→ **WORK TO COMPLETE**:
In the data below, locate the line containing "- Encourage in-office" and the line containing "# consultor_BI", then retype both and everything between them exactly. Pictures are not part of the copy.

→ **PROVIDED DATA**:
*** Begin section ***
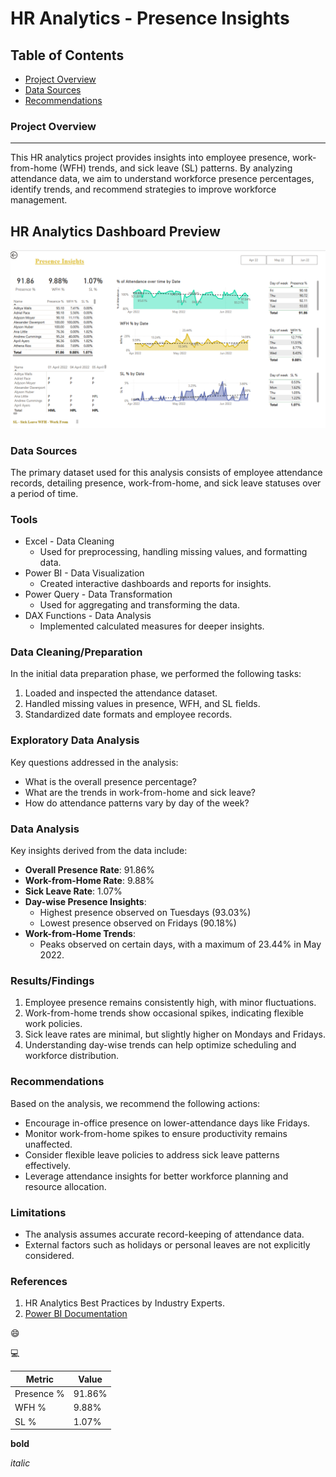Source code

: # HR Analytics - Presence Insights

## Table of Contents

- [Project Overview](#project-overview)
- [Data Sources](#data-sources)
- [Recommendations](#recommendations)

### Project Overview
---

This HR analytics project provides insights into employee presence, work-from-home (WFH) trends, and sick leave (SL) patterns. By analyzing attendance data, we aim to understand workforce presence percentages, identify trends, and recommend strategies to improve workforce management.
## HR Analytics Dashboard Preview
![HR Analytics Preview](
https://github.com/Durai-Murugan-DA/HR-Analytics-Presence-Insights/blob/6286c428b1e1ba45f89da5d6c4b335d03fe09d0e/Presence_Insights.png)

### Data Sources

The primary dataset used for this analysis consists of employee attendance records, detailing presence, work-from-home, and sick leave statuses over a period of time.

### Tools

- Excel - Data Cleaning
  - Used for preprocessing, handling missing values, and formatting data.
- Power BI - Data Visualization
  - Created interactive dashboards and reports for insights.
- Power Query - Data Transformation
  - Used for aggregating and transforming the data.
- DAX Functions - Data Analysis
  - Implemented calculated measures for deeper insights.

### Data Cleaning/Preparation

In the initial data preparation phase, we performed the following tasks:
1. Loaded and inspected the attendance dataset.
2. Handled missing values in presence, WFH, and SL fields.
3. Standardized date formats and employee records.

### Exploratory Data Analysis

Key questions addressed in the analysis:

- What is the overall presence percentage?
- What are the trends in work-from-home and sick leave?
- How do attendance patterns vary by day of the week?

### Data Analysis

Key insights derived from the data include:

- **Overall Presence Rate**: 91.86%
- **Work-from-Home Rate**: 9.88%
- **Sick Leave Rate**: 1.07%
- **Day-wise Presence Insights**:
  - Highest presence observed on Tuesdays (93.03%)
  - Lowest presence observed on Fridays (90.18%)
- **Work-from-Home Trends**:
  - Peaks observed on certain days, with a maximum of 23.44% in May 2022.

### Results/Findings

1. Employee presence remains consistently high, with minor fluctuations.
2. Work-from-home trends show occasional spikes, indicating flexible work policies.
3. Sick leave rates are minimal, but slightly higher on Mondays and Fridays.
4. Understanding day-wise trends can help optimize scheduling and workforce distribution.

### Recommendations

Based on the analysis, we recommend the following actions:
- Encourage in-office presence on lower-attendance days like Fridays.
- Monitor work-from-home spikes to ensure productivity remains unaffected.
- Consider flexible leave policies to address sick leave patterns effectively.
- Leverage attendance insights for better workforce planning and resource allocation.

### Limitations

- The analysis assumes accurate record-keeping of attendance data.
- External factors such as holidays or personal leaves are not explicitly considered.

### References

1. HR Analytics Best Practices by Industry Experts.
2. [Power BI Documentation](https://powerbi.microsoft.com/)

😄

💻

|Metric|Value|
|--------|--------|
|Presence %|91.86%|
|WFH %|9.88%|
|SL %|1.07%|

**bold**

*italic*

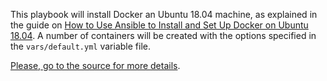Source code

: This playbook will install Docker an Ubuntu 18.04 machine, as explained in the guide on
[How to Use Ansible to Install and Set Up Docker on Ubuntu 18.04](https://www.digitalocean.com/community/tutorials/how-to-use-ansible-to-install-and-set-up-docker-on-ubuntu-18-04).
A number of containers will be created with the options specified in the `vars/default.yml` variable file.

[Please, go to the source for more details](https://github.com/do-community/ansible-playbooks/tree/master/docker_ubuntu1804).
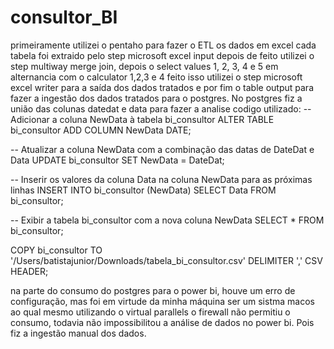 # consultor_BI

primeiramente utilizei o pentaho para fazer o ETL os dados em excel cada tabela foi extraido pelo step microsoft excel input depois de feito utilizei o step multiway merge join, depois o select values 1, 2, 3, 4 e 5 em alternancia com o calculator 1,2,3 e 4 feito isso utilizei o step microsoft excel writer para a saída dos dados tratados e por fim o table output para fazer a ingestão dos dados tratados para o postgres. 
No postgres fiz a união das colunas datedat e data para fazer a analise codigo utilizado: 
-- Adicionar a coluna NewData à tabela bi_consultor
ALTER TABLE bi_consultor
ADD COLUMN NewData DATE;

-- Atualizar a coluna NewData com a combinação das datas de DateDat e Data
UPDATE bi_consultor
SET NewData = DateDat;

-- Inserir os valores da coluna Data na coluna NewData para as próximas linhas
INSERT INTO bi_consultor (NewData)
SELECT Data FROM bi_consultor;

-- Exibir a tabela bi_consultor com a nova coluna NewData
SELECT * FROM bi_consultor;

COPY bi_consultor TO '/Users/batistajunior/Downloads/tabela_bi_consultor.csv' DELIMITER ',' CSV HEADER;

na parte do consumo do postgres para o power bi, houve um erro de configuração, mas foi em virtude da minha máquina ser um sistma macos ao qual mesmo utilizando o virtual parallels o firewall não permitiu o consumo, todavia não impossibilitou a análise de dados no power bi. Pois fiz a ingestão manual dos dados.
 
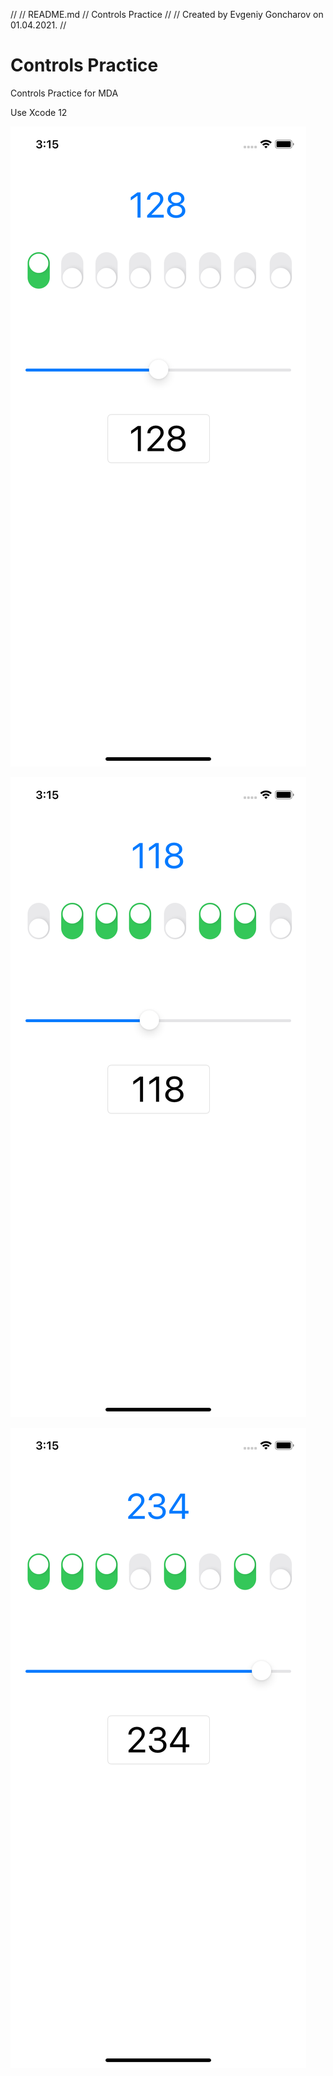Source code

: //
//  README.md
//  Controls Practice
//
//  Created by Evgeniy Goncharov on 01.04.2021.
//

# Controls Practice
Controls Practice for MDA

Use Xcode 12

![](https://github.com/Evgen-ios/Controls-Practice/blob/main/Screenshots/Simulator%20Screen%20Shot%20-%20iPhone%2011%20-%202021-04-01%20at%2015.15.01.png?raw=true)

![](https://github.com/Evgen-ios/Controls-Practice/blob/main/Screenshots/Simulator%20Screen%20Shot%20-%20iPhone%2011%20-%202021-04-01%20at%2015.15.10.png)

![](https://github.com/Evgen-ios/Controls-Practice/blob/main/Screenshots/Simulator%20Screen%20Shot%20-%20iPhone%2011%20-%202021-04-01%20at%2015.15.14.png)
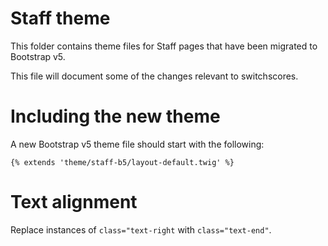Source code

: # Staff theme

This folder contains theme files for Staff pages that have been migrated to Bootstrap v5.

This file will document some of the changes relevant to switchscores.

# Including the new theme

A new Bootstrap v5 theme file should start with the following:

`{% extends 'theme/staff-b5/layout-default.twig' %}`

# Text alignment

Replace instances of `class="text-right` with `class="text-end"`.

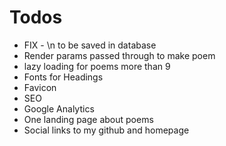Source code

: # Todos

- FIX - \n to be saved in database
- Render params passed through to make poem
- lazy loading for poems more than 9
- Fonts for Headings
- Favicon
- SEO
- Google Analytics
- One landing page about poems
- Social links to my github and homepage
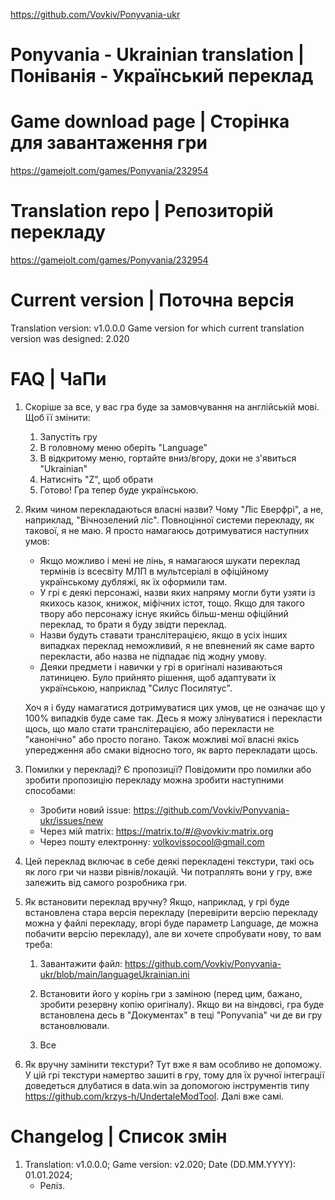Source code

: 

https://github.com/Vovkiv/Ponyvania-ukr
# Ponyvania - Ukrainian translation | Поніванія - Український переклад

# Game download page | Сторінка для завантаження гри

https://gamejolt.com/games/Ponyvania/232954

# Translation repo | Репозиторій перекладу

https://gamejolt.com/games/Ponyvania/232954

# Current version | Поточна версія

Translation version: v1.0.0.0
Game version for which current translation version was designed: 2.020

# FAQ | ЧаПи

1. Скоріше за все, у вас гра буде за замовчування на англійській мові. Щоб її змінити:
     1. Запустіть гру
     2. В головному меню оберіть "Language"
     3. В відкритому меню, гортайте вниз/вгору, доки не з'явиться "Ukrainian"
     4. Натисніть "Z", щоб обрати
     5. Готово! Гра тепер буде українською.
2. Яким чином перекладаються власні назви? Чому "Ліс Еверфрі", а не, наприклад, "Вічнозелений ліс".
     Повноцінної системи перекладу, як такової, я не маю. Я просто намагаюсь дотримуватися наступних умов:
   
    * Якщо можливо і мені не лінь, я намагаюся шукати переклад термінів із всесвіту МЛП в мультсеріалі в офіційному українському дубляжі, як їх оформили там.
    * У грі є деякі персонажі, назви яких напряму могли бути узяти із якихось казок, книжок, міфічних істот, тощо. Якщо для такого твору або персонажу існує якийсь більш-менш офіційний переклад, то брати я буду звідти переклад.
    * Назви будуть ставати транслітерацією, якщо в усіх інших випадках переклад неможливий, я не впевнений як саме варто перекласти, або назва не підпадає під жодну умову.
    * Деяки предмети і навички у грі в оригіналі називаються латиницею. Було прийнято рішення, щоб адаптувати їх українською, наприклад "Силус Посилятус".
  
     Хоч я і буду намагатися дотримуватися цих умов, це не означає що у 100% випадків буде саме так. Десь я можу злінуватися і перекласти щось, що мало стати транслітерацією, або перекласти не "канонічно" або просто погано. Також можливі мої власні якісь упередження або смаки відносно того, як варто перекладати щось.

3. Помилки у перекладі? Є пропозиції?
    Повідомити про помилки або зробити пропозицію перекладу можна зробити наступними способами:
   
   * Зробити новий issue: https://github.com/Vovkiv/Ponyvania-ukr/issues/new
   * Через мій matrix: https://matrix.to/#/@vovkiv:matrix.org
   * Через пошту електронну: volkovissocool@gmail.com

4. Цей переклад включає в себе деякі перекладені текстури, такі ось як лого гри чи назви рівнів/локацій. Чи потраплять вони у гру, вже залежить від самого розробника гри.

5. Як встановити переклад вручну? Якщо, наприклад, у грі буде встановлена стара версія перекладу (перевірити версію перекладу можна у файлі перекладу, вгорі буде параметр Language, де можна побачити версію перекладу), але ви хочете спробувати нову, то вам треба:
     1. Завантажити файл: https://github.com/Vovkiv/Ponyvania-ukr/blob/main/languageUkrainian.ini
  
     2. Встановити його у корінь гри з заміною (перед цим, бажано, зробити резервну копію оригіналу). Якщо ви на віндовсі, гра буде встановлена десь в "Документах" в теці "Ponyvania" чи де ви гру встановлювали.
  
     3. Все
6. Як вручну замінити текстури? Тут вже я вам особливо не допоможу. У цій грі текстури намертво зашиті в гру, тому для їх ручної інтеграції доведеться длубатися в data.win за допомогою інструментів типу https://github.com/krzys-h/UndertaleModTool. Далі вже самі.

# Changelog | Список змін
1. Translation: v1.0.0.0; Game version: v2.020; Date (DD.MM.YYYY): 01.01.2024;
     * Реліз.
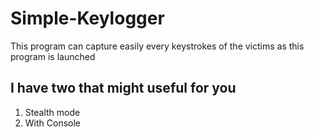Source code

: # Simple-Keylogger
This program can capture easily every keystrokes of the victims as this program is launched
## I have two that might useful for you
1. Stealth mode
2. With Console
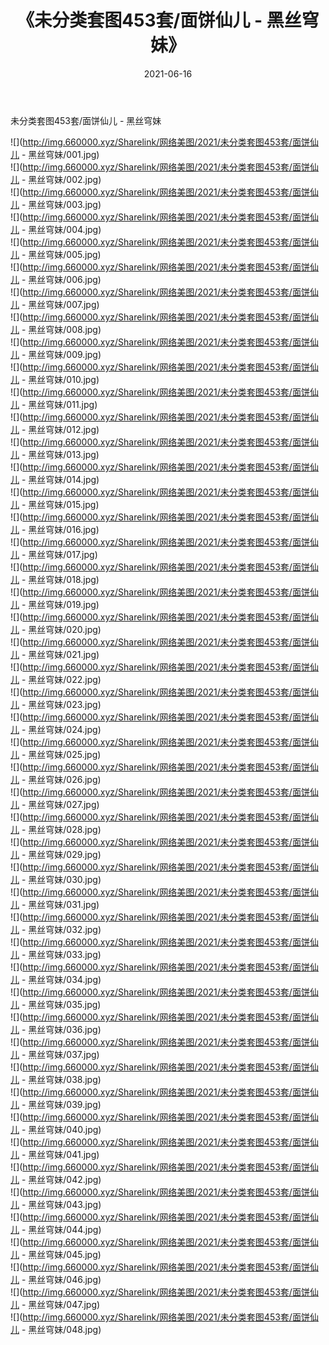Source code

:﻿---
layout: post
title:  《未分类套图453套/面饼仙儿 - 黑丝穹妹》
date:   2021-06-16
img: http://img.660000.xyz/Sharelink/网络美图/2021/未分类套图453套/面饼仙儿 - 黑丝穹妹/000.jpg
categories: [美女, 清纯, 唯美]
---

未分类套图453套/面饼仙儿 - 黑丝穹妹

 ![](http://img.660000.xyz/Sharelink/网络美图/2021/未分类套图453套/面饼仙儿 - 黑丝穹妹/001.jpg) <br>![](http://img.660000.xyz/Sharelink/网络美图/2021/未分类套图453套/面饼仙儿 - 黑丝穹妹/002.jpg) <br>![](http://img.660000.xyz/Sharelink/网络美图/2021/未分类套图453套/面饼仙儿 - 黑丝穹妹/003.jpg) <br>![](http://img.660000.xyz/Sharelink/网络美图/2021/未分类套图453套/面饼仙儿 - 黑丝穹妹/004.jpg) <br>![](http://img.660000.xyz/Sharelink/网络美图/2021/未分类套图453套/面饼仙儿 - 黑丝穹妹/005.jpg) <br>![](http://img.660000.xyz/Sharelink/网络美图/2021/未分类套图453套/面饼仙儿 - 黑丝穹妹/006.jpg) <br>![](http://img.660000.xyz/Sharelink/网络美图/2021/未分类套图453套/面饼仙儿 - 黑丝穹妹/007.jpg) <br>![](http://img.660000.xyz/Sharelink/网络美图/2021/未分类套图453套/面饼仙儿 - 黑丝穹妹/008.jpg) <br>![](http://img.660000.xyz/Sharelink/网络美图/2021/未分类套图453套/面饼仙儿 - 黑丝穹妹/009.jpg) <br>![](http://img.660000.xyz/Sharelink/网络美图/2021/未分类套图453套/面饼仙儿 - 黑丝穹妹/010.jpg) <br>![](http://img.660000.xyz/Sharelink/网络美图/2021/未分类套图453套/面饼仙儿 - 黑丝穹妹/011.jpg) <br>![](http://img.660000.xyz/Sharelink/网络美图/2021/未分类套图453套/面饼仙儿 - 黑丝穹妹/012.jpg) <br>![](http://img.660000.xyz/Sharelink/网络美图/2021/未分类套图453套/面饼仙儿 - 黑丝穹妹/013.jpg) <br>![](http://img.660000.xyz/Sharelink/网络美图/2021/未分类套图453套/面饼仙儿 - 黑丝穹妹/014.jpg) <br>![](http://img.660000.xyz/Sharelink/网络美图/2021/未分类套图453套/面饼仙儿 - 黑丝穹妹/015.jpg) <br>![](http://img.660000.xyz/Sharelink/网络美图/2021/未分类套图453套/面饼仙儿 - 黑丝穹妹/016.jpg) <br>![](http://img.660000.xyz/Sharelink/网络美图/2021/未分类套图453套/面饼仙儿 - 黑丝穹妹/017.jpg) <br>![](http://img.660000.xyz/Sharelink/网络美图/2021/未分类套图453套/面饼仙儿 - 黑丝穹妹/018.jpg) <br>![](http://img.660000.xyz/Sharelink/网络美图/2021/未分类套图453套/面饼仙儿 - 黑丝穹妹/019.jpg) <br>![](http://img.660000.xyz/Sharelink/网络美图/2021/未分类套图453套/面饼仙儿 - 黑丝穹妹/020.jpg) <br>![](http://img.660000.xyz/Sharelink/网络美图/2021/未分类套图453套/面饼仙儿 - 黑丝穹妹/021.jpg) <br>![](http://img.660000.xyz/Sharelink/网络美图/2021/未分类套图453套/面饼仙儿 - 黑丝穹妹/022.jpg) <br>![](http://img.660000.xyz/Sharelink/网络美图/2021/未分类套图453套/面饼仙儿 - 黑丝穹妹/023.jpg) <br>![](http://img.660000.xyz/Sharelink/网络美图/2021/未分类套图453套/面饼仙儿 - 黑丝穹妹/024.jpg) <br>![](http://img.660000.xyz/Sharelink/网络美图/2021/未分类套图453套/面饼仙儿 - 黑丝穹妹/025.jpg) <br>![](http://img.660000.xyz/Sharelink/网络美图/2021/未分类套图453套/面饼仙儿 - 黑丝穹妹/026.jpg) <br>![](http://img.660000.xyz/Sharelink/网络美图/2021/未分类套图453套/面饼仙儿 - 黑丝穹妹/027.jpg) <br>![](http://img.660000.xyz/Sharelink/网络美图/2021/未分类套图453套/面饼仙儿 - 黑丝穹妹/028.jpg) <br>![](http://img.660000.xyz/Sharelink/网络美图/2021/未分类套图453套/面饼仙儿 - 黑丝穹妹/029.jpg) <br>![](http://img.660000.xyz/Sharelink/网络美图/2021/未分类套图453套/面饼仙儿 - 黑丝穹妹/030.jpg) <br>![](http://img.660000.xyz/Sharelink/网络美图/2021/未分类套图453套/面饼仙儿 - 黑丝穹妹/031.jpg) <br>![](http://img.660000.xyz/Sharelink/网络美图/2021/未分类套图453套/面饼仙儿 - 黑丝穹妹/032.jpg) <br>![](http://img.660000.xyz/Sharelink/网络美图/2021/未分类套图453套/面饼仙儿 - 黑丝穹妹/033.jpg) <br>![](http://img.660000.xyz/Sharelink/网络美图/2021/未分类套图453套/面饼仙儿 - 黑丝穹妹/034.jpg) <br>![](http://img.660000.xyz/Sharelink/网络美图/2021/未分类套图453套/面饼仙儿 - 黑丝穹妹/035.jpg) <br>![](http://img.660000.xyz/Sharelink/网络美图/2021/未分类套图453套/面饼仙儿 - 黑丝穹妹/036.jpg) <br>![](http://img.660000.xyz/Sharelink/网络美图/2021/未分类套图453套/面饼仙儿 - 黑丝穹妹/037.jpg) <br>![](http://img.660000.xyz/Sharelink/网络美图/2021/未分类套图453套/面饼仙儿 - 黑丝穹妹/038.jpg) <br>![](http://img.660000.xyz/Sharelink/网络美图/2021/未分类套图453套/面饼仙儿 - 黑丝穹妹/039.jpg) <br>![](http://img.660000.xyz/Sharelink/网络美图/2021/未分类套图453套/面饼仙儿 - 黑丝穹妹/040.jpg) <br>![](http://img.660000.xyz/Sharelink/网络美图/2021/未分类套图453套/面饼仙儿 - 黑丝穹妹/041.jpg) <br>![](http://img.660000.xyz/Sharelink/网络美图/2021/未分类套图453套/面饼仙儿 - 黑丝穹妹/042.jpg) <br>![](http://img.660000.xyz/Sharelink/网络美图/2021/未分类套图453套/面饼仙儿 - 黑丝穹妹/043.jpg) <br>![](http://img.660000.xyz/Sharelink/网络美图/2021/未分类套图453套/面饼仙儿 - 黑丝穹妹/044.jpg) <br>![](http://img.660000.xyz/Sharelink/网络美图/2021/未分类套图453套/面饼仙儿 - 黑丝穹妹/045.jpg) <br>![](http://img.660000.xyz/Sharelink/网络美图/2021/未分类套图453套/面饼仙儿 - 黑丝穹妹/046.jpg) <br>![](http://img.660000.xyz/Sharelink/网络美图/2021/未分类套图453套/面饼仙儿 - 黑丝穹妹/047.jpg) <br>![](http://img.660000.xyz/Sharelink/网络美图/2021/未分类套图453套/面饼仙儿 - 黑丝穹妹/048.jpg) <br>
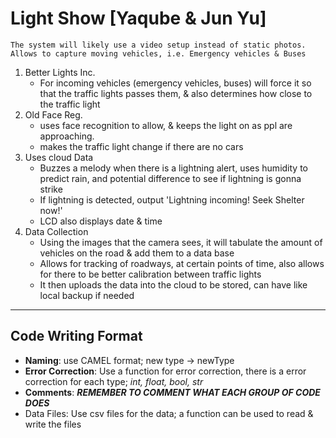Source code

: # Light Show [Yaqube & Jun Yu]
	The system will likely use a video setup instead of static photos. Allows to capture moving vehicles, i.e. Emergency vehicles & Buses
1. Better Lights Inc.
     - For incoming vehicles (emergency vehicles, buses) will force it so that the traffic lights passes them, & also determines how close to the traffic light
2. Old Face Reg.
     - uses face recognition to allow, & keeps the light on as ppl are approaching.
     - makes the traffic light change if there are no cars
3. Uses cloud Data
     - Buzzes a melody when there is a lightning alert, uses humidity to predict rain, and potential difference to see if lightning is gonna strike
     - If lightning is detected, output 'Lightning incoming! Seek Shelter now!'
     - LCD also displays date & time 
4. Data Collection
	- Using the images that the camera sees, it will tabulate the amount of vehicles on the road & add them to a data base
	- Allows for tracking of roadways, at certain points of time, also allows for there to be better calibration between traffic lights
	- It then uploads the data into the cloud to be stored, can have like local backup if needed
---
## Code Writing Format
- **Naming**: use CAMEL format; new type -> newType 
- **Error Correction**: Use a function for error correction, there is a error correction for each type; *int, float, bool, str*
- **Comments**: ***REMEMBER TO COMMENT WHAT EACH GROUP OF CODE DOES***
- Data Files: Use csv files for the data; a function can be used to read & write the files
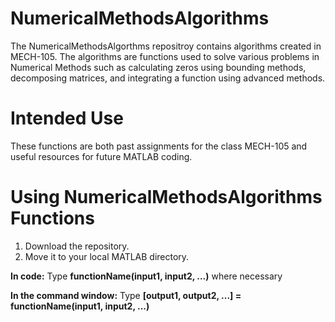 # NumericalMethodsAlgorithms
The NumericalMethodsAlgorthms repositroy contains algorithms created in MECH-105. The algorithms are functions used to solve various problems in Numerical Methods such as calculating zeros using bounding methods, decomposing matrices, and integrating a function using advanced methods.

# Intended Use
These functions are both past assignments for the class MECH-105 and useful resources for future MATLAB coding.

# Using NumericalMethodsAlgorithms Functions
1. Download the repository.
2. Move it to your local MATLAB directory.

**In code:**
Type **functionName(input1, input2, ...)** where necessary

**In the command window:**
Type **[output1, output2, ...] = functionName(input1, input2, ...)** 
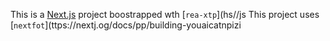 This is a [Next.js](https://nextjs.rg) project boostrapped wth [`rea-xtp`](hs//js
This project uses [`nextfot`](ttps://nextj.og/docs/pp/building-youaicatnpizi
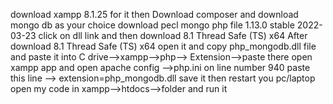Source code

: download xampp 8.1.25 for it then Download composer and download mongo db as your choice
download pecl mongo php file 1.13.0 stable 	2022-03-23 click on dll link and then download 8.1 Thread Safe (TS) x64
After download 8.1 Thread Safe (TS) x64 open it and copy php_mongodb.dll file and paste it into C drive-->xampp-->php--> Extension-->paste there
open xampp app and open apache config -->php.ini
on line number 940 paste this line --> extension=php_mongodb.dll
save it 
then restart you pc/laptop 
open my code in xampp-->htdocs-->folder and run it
*** End section ***
→ **ANSWER SECTION**:
- Encourage in-office presence on lower-attendance days like Fridays.
- Monitor work-from-home spikes to ensure productivity remains unaffected.
- Consider flexible leave policies to address sick leave patterns effectively.
- Leverage attendance insights for better workforce planning and resource allocation.

### Limitations

- The analysis assumes accurate record-keeping of attendance data.
- External factors such as holidays or personal leaves are not explicitly considered.

### References

1. HR Analytics Best Practices by Industry Experts.
2. [Power BI Documentation](https://powerbi.microsoft.com/)

😄

💻

|Metric|Value|
|--------|--------|
|Presence %|91.86%|
|WFH %|9.88%|
|SL %|1.07%|

**bold**

*italic*

Source code

: This playbook will install Docker an Ubuntu 18.04 machine, as explained in the guide on
[How to Use Ansible to Install and Set Up Docker on Ubuntu 18.04](https://www.digitalocean.com/community/tutorials/how-to-use-ansible-to-install-and-set-up-docker-on-ubuntu-18-04).
A number of containers will be created with the options specified in the `vars/default.yml` variable file.

[Please, go to the source for more details](https://github.com/do-community/ansible-playbooks/tree/master/docker_ubuntu1804).
 # consultor_BI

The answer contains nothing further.